By June of 1968, I was in 7th grade and paying a little more attention to the outside world, but not that much, especially politics. What I remember about Robert Kennedy’s assassination is that, by then, there were more TV cameras around. Plus, being the California primary, all the Los Angeles TV stations were all over the campaigns. I remember my neighborhood buddy Glen Rico telling me that his brother Oscar was up watching RFK saying, “And now it’s on to Chicago” only to see him gunned down moments later. On live TV.

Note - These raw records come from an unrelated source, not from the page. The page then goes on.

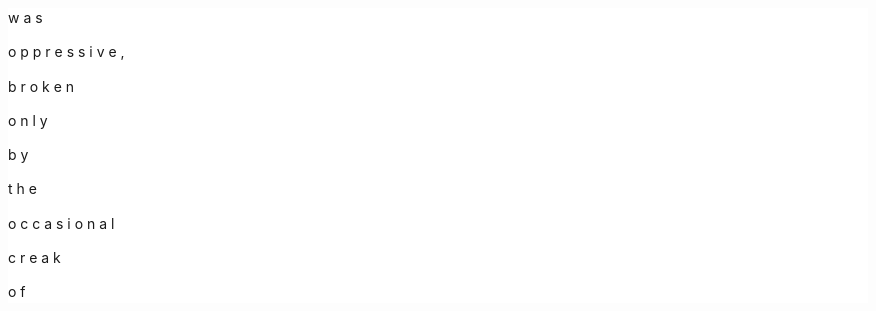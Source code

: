 w
a
s
 
o
p
p
r
e
s
s
i
v
e
,
 
b
r
o
k
e
n
 
o
n
l
y
 
b
y
 
t
h
e
 
o
c
c
a
s
i
o
n
a
l
 
c
r
e
a
k
 
o
f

Now, I sit here a half-century later, looking back and realizing that the decade I grew up in shares quite a bit with our current times. Back then, we had occasional assassinations and couldn’t figure out how we got there. Today, the assassinations have been replaced with school shootings. In 1968, we were a country divided about the war. Today, we’re split along party lines and convinced the other one is despicable and completely wrong. We had the Cuban Missile Crisis with Fidel Castrol while today’s version includes North Korea and Kim Jung un. Back then, there were those who burned American flags to protest the on-going war. Today, there are two sides on what you can and cannot do during the national anthem.

For one of our future generations, this 20-teens decade is their version of the 60’s that they’ll look back on one day and find it hard to believe things were ever that way.

Then again, gun violence, racial tensions, uncertainty in the world. When you think about it, 1968 and 2018 really aren’t that much different, are they? It’s the same world, only different.